§ INSTRUCTIONS FOR THE TASK: Please give back, word for word, only the lines starting at the one containing "Furthermore there are" and ending at the one containing "in one graph." within the material below.

§ MATERIAL FOR THIS EXERCISE:
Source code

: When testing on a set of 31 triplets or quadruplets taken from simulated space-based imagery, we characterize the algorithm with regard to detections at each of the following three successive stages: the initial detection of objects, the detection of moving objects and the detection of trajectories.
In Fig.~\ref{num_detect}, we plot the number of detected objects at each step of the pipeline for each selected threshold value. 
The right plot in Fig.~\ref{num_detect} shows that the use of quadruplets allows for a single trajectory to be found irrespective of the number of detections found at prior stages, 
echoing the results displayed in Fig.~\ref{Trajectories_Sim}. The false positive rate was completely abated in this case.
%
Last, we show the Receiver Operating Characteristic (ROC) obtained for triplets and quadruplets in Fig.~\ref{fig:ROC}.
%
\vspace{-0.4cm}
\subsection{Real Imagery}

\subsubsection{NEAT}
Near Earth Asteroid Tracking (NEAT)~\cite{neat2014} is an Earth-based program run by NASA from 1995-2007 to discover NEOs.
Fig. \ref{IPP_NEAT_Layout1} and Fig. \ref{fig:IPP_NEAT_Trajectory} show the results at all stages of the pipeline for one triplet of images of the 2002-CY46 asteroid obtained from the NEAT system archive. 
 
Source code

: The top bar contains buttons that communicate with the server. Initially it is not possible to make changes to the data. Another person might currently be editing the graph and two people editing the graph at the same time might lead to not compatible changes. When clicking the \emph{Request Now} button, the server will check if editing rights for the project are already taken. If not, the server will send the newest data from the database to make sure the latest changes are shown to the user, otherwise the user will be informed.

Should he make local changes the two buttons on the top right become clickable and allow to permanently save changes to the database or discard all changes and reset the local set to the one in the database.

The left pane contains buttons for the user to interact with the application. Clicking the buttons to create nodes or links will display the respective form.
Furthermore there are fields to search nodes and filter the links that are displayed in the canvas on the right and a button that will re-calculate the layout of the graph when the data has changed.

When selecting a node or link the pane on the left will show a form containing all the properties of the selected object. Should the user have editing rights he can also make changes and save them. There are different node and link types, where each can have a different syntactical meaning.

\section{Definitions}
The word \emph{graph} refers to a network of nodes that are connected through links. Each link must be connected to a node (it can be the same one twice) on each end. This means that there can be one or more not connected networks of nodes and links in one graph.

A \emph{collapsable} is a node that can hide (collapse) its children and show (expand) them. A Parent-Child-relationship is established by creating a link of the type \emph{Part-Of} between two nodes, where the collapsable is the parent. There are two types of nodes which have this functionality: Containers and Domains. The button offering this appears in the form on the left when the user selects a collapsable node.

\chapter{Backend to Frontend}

§ TASK RESPONSE:
Furthermore there are fields to search nodes and filter the links that are displayed in the canvas on the right and a button that will re-calculate the layout of the graph when the data has changed.

When selecting a node or link the pane on the left will show a form containing all the properties of the selected object. Should the user have editing rights he can also make changes and save them. There are different node and link types, where each can have a different syntactical meaning.

\section{Definitions}
The word \emph{graph} refers to a network of nodes that are connected through links. Each link must be connected to a node (it can be the same one twice) on each end. This means that there can be one or more not connected networks of nodes and links in one graph.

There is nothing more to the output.